Dr Chee had complained about the improper behaviour of the Registrar when his affidavit was taken from him at the Registry’s counter and handed to the Registrar for “checking”. The staff at the Registry was primed and instructed beforehand what to do when Dr Chee showed up to file his affidavit.
This process is highly irregular, prompting Dr Chee to write to the Registrar on two occasions (see Dr Chee’s letter to the Registrar on this website) to seek answers to the following questions:
One, why did the procedure change all of a sudden for this occasion when on previous occasions he had no problem filing his affidavits?
Two, why the heightened alert to Dr Chee’s filing of his affidavit among the Registry’s staff?
Three, why was Dr Chee’s affidavit taken away from him to the Registrar? Is this normal practice?
Four, does the Registrar normally check the format of affidavits?
The Registrar normally prompt in its repsonses has still not replied to Dr Chee’s questions.

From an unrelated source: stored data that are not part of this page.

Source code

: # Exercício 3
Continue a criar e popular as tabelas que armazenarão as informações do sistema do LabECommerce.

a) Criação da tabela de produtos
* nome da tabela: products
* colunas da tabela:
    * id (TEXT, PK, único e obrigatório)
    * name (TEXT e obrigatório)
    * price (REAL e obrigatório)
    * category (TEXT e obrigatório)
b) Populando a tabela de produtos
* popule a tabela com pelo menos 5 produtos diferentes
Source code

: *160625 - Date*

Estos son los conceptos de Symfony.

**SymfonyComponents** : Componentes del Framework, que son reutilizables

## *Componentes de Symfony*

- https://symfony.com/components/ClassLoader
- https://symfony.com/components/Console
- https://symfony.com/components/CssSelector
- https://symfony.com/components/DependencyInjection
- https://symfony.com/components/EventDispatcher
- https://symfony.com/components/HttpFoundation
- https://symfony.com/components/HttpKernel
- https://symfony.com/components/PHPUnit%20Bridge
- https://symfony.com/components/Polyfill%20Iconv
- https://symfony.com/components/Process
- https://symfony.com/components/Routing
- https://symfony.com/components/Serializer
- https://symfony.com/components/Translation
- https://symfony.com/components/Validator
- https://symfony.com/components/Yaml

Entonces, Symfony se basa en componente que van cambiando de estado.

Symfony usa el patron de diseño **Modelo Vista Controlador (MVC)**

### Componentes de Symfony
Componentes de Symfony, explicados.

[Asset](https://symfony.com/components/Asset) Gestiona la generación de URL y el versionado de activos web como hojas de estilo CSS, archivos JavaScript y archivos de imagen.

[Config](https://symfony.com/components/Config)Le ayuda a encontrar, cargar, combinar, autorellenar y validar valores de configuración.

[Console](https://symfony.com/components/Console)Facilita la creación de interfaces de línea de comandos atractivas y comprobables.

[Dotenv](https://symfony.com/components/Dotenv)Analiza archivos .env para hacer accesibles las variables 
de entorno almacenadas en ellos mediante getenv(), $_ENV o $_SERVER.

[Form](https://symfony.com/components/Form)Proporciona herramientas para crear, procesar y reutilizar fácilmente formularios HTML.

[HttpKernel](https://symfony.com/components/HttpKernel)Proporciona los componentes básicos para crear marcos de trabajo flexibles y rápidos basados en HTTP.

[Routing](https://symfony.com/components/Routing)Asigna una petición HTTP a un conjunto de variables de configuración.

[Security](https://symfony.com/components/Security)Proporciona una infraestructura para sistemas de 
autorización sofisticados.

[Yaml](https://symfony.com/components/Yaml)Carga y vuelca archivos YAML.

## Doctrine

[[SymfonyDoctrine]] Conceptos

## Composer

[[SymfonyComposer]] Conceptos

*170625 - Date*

But the Straits Times has completely blacked out this information and refuses to tell Singaporeans what really happened. It gave prominence to the Registrar’s letter, publishing its contents in detail while completely ignoring Dr Chee’s.
This is not the first time that such shameful censorship has taken place nor should anyone be surprised. The fact remains, however, that Singaporeans continue to be misled by the deceit coming out from our “newsrooms”.
One point to note from this blatant censorhip is that the media sees the news as damaging to the PAP and has to resort to hardcore blacking out of information. In less serious matters it usually just resorts to misrepresentation.
It is evident that Dr Chee is not only fighting Mr Lee Kuan Yew and the PAP but also the Registrar and the media in Singapore.